Computing in Cardiology
- Discipline: Cardiology, bioengineering, computing
- Language: English
- Edited by: Rob S. Macleod

Publication details
- Former name: Computers in Cardiology
- History: 1974-present
- Publisher: Institute of Electrical and Electronics Engineers
- Frequency: Annual
- Open access: Yes
- License: Creative Commons licenses

Standard abbreviations
- ISO 4: Comput. Cardiol.

Indexing
- ISSN: 2325-8861 (print) 2325-887X (web)
- LCCN: 80641097
- OCLC no.: 734087127
- Pre-2006
- ISSN: 0276-6574

Links
- Journal homepage;

= Computing in Cardiology =

Computing in Cardiology (formerly known as Computers in Cardiology) is a scientific conference held annually since 1974. It brings together scientists from medicine, bioengineering, and other related fields, focused on the application of computational methods in cardiology.
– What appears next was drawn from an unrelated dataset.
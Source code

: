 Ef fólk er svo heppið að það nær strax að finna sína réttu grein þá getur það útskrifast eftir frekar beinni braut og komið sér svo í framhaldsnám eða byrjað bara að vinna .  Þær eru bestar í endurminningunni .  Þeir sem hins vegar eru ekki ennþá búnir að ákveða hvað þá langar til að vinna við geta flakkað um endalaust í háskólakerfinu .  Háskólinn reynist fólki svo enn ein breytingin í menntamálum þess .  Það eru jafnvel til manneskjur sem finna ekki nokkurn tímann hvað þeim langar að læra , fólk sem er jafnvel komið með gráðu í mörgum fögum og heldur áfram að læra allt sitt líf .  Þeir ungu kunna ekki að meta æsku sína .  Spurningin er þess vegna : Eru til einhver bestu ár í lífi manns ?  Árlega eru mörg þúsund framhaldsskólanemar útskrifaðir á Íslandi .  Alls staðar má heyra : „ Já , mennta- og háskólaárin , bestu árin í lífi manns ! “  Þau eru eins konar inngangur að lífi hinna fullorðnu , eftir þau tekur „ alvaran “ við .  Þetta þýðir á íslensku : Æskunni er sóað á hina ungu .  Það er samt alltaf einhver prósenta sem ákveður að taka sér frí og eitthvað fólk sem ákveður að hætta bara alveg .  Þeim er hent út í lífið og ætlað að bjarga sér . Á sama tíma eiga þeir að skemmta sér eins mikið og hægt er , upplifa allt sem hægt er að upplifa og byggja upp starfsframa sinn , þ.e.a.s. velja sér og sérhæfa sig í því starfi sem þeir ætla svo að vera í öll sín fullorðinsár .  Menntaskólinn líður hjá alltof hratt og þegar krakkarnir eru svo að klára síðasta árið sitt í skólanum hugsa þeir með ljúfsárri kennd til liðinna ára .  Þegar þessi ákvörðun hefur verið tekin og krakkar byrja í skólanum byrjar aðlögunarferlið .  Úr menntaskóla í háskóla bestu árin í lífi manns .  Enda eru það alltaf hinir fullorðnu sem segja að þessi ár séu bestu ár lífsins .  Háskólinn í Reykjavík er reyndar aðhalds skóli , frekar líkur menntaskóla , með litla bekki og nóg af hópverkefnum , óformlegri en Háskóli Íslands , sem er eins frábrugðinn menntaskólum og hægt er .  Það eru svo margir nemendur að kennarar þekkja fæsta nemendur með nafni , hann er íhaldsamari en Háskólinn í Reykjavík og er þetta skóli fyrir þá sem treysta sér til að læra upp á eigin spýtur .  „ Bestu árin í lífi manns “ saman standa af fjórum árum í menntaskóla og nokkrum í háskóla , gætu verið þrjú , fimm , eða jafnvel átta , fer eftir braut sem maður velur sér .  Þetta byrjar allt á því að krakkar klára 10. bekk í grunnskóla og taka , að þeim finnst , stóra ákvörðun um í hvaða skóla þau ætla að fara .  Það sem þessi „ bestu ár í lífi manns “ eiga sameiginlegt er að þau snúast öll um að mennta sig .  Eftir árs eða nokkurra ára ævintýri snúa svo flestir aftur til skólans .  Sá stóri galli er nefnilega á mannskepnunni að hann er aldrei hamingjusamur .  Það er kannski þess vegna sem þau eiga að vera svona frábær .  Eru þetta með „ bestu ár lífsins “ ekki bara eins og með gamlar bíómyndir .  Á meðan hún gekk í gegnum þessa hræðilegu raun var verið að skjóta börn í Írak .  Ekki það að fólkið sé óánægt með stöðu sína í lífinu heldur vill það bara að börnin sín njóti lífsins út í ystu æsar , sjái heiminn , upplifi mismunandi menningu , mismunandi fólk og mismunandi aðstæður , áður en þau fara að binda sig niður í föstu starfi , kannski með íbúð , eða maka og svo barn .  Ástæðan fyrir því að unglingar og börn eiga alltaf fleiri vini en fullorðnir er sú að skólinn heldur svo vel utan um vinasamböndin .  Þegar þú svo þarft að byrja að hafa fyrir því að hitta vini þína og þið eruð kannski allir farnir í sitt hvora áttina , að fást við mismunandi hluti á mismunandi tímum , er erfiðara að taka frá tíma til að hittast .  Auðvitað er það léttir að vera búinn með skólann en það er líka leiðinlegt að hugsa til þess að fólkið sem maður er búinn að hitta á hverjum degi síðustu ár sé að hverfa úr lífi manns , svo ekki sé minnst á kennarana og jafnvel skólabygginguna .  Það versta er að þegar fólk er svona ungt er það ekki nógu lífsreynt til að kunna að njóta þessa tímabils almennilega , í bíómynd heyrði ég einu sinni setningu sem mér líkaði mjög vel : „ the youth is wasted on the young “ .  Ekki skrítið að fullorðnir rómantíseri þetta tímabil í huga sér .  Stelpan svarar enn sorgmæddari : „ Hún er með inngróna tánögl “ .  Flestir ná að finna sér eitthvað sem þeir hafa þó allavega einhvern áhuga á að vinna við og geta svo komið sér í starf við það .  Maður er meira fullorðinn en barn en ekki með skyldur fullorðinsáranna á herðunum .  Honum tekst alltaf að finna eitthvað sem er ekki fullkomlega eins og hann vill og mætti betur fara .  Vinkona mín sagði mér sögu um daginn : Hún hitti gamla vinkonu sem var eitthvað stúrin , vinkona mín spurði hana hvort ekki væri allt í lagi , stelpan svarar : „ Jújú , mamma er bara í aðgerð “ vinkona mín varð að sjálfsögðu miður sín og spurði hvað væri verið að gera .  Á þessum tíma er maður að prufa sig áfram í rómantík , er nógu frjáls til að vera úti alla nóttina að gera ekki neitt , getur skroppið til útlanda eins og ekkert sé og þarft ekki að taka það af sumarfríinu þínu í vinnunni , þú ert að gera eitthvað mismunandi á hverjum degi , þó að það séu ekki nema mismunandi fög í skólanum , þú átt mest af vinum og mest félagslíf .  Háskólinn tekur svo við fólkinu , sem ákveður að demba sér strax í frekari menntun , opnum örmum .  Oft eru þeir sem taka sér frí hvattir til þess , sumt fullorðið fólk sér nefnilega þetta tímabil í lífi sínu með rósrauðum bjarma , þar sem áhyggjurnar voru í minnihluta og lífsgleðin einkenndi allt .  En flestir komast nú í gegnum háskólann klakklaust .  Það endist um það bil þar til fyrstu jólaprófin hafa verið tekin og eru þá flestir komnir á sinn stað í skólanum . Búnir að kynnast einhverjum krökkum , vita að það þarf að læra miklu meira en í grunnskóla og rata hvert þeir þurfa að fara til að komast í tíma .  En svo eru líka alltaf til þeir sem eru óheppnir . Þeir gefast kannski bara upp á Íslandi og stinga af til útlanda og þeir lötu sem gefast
Papers presented at the conference are published by the Institute of Electrical and Electronics Engineers. Since 2006, papers at the conference have been published under a Creative Commons license. The current president of the board of directors is Rob S. Macleod.

Since 2000, the conference has hosted the annual Physionet/CinC data challenge.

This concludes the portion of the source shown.